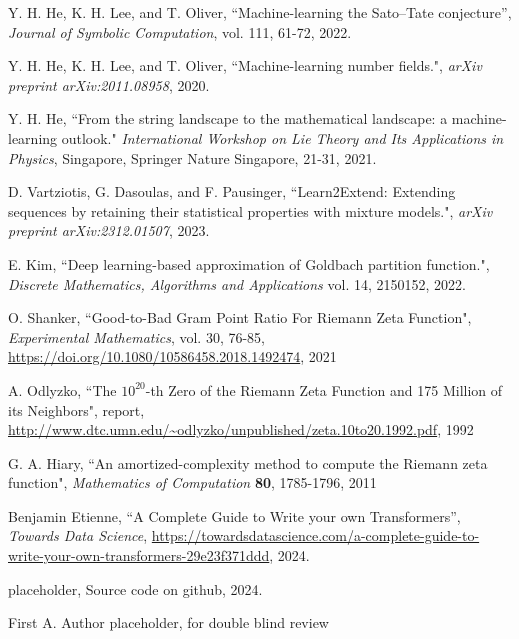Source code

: \documentclass[journal]{IEEEtai}
\begin{document}
\begin{thebibliography}{34}
 Y. H. He, K. H. Lee, and T. Oliver, ``Machine-learning the Sato–Tate conjecture'', \emph{Journal of Symbolic Computation}, vol. 111, 61-72, 2022.

Y. H. He, K. H. Lee, and T. Oliver, 
``Machine-learning number fields.",
\emph{arXiv preprint arXiv:2011.08958}, 2020.

Y. H. He,
``From the string landscape to the mathematical landscape: a machine-learning outlook."
\emph{International Workshop on Lie Theory and Its Applications in Physics}, Singapore, Springer Nature Singapore, 21-31, 2021.

D. Vartziotis, G. Dasoulas,  and  F. Pausinger,
``Learn2Extend: Extending sequences by retaining their statistical properties with mixture models.",
\emph{arXiv preprint arXiv:2312.01507}, 2023.

E. Kim, 
``Deep learning-based approximation of Goldbach partition function.",
\emph{Discrete Mathematics, Algorithms and Applications} vol. 14,  2150152, 2022.

 O. Shanker, 
``Good-to-Bad Gram Point Ratio For Riemann Zeta Function",
\emph{Experimental Mathematics}, vol. 30, 76-85, 
\url{https://doi.org/10.1080/10586458.2018.1492474}, 2021

  A. Odlyzko,
``The $10^{20}$-th Zero of the Riemann Zeta
Function and 175 Million of its Neighbors", report,
\url{http://www.dtc.umn.edu/~odlyzko/unpublished/zeta.10to20.1992.pdf}, 1992

 G. A. Hiary,
``An amortized-complexity method to compute the Riemann zeta function", 
{\it Mathematics of Computation} {\bf80}, 1785-1796, 2011


 Benjamin Etienne, 
``A Complete Guide to Write your own Transformers'',
 \emph{Towards Data Science},
\url{https://towardsdatascience.com/a-complete-guide-to-write-your-own-transformers-29e23f371ddd}, 
2024. 

 placeholder, 
Source code on github,
2024. 


\end{thebibliography}






\begin{IEEEbiography}{First A. Author}{\space}   placeholder, for double blind review
\end{IEEEbiography}
\end{document}
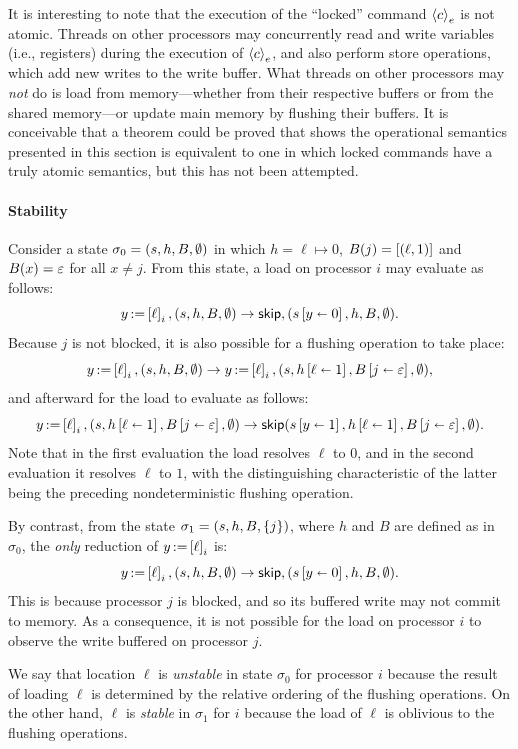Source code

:\documentclass[11pt]{report}         %
\begin{document}
It is interesting to note that the execution of the ``locked'' command $\cwith{e}{c}$ is not atomic. Threads on other processors may concurrently read and write variables (i.e., registers) during the execution of $\cwith{e}{c}$, and also perform store operations, which add new writes to the write buffer. What threads on other processors may \emph{not} do is load from memory---whether from their respective buffers or from the shared memory---or update main memory by flushing their buffers. It is conceivable that a theorem could be proved that shows the operational semantics presented in this section is equivalent to one in which locked commands have a truly atomic semantics, but this has not been attempted. 

\paragraph{Stability} Consider a state $\sigma_0 = (s,h,B,\nil)$ in which $h = \ell \mapsto 0$, $B(j) = \llit{(\ell,1)}$ and $B(x) = \lnil$ for all $x \neq j$. From this state, a load on processor $i$ may evaluate as follows: \[ \cload{y}{\ell}_i,(s,h,B,\nil) \step \cskip,(\funup{s}{\ptup{y}{0}},h,B,\nil).\] Because $j$ is not blocked, it is also possible for a flushing operation to take place: \[ \cload{y}{\ell}_i,(s,h,B,\nil) \step \cload{y}{\ell}_i,(s,\funup{h}{\ptup{\ell}{1}},\funup{B}{\ptup{j}{\lnil}},\nil),\] and afterward for the load to evaluate as follows: \[ \cload{y}{\ell}_i,(s,\funup{h}{\ptup{\ell}{1}},\funup{B}{\ptup{j}{\lnil}},\nil) \step \cskip(\funup{s}{\ptup{y}{1}},\funup{h}{\ptup{\ell}{1}},\funup{B}{\ptup{j}{\lnil}},\nil).\] Note that in the first evaluation the load resolves $\ell$ to $0$, and in the second evaluation it resolves $\ell$ to $1$, with the distinguishing characteristic of the latter being the preceding nondeterministic flushing operation. 

By contrast, from the state $\sigma_1 = (s,h,B,\set{j})$, where $h$ and $B$ are defined as in $\sigma_0$, the \emph{only} reduction of $\cload{y}{\ell}_i$ is: \[ \cload{y}{\ell}_i,(s,h,B,\nil) \step \cskip,(\funup{s}{\ptup{y}{0}},h,B,\nil).\] This is because processor $j$ is blocked, and so its buffered write may not commit to memory. As a consequence, it is not possible for the load on processor $i$ to observe the write buffered on processor $j$. 

We say that location $\ell$ is \emph{unstable} in state $\sigma_0$ for processor $i$ because the result of loading $\ell$ is determined by the relative ordering of the flushing operations. On the other hand, $\ell$ is \emph{stable} in $\sigma_1$ for $i$ because the load of $\ell$ is oblivious to the flushing operations. 
\end{document}
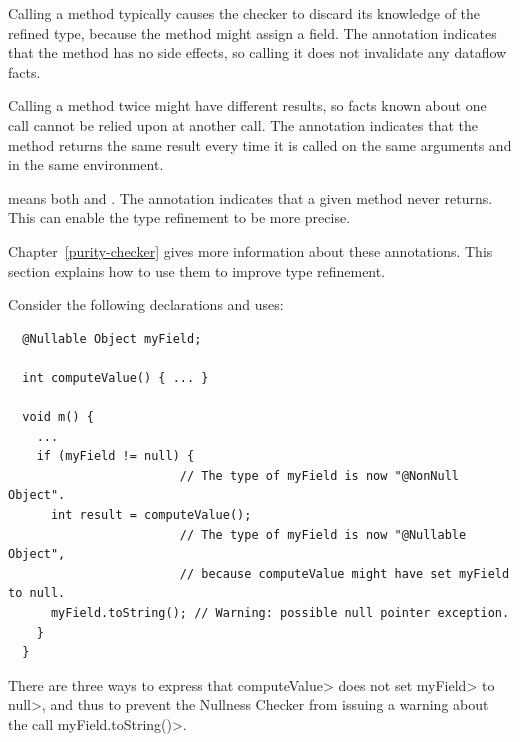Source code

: Calling a method typically causes the checker to discard its knowledge of
the refined type, because the method might assign a field.
The  annotation indicates that
the method has no side effects, so calling it does not invalidate any
dataflow facts.

Calling a method twice might have different results, so facts known about
one call cannot be relied upon at another call.
The  annotation indicates that
the method returns the same result every time it is called on the same
arguments and in the same environment.

 means both
 and
.
The  annotation
indicates that a given method never returns.  This can enable the
type refinement to be more precise.

Chapter~\ref{purity-checker} gives more information about these annotations.
This section explains how to use them to improve type refinement.



Consider the following declarations and uses:

\begin{Verbatim}
  @Nullable Object myField;

  int computeValue() { ... }

  void m() {
    ...
    if (myField != null) {
                        // The type of myField is now "@NonNull Object".
      int result = computeValue();
                        // The type of myField is now "@Nullable Object",
                        // because computeValue might have set myField to null.
      myField.toString(); // Warning: possible null pointer exception.
    }
  }
\end{Verbatim}

There are three ways to express that \<computeValue> does not set
\<myField> to \<null>, and thus to prevent the Nullness Checker from
issuing a warning about the call \<myField.toString()>.

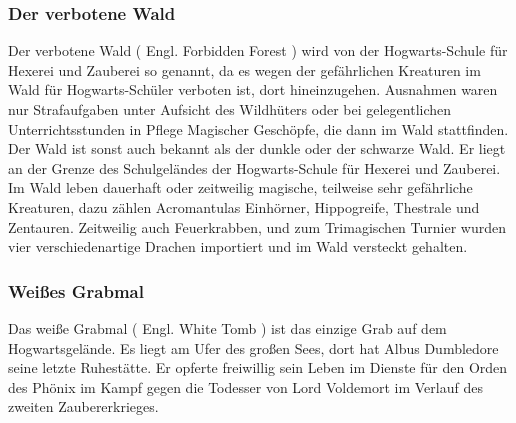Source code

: \documentclass[a4paper, 10pt]{article}
\begin{document}
\subsubsection*{\large Der verbotene Wald}
Der verbotene Wald (  Engl.  Forbidden Forest ) wird von der Hogwarts-Schule für Hexerei und Zauberei so genannt, da es wegen der gefährlichen Kreaturen im Wald für Hogwarts-Schüler verboten ist, dort hineinzugehen. Ausnahmen waren nur Strafaufgaben unter Aufsicht des Wildhüters oder bei gelegentlichen Unterrichtsstunden in Pflege Magischer Geschöpfe, die dann im Wald stattfinden. Der Wald ist sonst auch bekannt als der dunkle oder der schwarze Wald. Er liegt an der Grenze des Schulgeländes der Hogwarts-Schule für Hexerei und Zauberei.
\vspace{10pt}
\newline
Im Wald leben dauerhaft oder zeitweilig magische, teilweise sehr gefährliche Kreaturen, dazu zählen Acromantulas Einhörner, Hippogreife, Thestrale und Zentauren. Zeitweilig auch Feuerkrabben, und zum Trimagischen Turnier wurden vier verschiedenartige Drachen importiert und im Wald versteckt gehalten.
\subsubsection*{\large Weißes Grabmal}
Das weiße Grabmal (  Engl.  White Tomb ) ist das einzige Grab auf dem Hogwartsgelände. Es liegt am Ufer des großen Sees, dort hat Albus Dumbledore seine letzte Ruhestätte. Er opferte freiwillig sein Leben im Dienste für den Orden des Phönix im Kampf gegen die Todesser von Lord Voldemort im Verlauf des zweiten Zaubererkrieges.
\end{document}
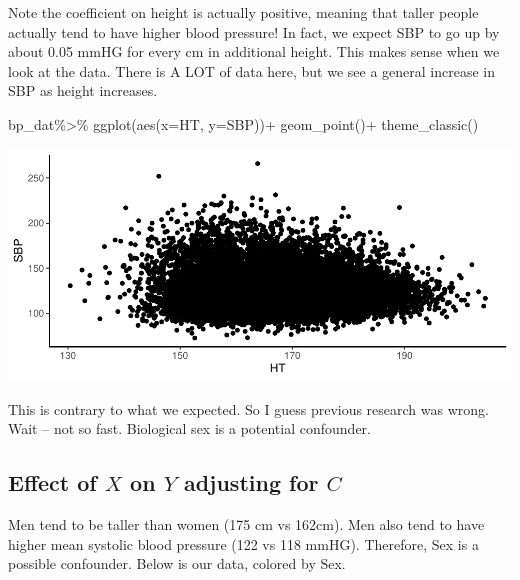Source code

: \documentclass[
]{book}
\newenvironment{Shaded}{\begin{snugshade}}{\end{snugshade}}
\newcommand{\AttributeTok}[1]{\textcolor[rgb]{0.77,0.63,0.00}{#1}}
\newcommand{\FunctionTok}[1]{\textcolor[rgb]{0.00,0.00,0.00}{#1}}
\newcommand{\NormalTok}[1]{#1}
\newcommand{\SpecialCharTok}[1]{\textcolor[rgb]{0.00,0.00,0.00}{#1}}
\newcommand{\StringTok}[1]{\textcolor[rgb]{0.31,0.60,0.02}{#1}}
\begin{document}
Note the coefficient on height is actually positive, meaning that taller people actually tend to have higher blood pressure! In fact, we expect SBP to go up by about 0.05 mmHG for every cm in additional height. This makes sense when we look at the data. There is A LOT of data here, but we see a general increase in SBP as height increases.

\begin{Shaded}
\begin{Highlighting}[]
\NormalTok{bp\_dat}\SpecialCharTok{\%\textgreater{}\%}
  \FunctionTok{ggplot}\NormalTok{(}\FunctionTok{aes}\NormalTok{(}\AttributeTok{x=}\StringTok{\textasciigrave{}}\AttributeTok{HT}\StringTok{\textasciigrave{}}\NormalTok{,}
             \AttributeTok{y=}\StringTok{\textasciigrave{}}\AttributeTok{SBP}\StringTok{\textasciigrave{}}\NormalTok{))}\SpecialCharTok{+}
  \FunctionTok{geom\_point}\NormalTok{()}\SpecialCharTok{+}
  \FunctionTok{theme\_classic}\NormalTok{()}
\end{Highlighting}
\end{Shaded}

\includegraphics{MA206supplement_files/figure-latex/unnamed-chunk-4-1.pdf}

This is contrary to what we expected. So I guess previous research was wrong. Wait -- not so fast. Biological sex is a potential confounder.

\hypertarget{effect-of-x-on-y-adjusting-for-c}{%
\subsection{\texorpdfstring{Effect of \(X\) on \(Y\) adjusting for \(C\)}{Effect of X on Y adjusting for C}}\label{effect-of-x-on-y-adjusting-for-c}}

Men tend to be taller than women (175 cm vs 162cm). Men also tend to have higher mean systolic blood pressure (122 vs 118 mmHG). Therefore, Sex is a possible confounder. Below is our data, colored by Sex.
\end{document}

### WHAT THIS TASK INVOLVES:
Please write out, exactly as they appear above, only the lines in the stretch from the line with "Extending sequences by" through the line with "learning-based approximation of".

### SOLVED EXERCISE:
``Learn2Extend: Extending sequences by retaining their statistical properties with mixture models.",
\emph{arXiv preprint arXiv:2312.01507}, 2023.

E. Kim, 
``Deep learning-based approximation of Goldbach partition function.",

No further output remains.